A user-friendly tool for researchers to compare their specimen metadata with Morphosource database records and verify voxel spacing values.
🤖 NEW: AI-Powered MorphoSource Query System
Try our interactive query system at: https://johntrue15.github.io/Metadata-to-Morphsource-compare/
Ask natural language questions like:
- “Tell me about lizards on MorphoSource”

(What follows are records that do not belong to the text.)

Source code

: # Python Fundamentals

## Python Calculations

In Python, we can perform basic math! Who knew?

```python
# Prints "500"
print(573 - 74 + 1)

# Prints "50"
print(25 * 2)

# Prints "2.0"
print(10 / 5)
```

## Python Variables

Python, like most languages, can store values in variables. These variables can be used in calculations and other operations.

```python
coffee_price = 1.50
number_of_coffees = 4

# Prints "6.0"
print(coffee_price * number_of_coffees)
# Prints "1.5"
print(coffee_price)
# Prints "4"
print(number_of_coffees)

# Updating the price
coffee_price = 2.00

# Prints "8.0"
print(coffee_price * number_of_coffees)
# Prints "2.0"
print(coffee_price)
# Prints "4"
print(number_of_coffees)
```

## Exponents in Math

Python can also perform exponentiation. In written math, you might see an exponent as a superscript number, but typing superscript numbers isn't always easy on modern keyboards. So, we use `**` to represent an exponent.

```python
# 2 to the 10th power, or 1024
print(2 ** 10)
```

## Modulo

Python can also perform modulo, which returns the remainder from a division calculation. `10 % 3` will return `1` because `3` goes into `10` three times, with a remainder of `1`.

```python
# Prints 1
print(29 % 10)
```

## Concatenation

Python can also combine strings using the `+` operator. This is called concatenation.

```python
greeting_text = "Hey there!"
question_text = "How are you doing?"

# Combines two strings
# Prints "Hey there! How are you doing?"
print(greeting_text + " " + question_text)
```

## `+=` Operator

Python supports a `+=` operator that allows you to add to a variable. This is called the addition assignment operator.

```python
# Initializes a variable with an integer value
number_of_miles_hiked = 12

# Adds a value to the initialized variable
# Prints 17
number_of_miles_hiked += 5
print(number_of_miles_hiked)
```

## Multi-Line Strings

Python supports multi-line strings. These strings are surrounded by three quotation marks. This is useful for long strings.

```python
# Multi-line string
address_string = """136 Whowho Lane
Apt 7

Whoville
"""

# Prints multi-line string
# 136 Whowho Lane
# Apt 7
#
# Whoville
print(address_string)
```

- “How many snake specimens are available?”
- “Show me CT scans of crocodiles”
The system uses GitHub Actions to process your queries through:
- ChatGPT Query Formatter - Converts natural language to optimized API queries
- MorphoSource API - Searches the database with formatted queries
- ChatGPT Response Processor - Analyzes results and provides natural language responses
How It Works
- Submit a Query: Visit the GitHub Pages site and enter your question
- Create Issue: Click to create a GitHub Issue (requires free GitHub account)
- Auto-Trigger: The issue automatically triggers the query processor workflow
- Sequential Processing:
- Job 1: ChatGPT formats your natural language query into an optimized API call
- Job 2: MorphoSource API searches for relevant data using the formatted query
- Job 3: ChatGPT processes the results and generates a natural language response
- Get Results: Results are posted as a comment on your issue + you get notified
Why Issues? This approach eliminates HTTP 401 errors by using GitHub’s native issue system instead of API authentication.
Setting Up (For Repository Owner)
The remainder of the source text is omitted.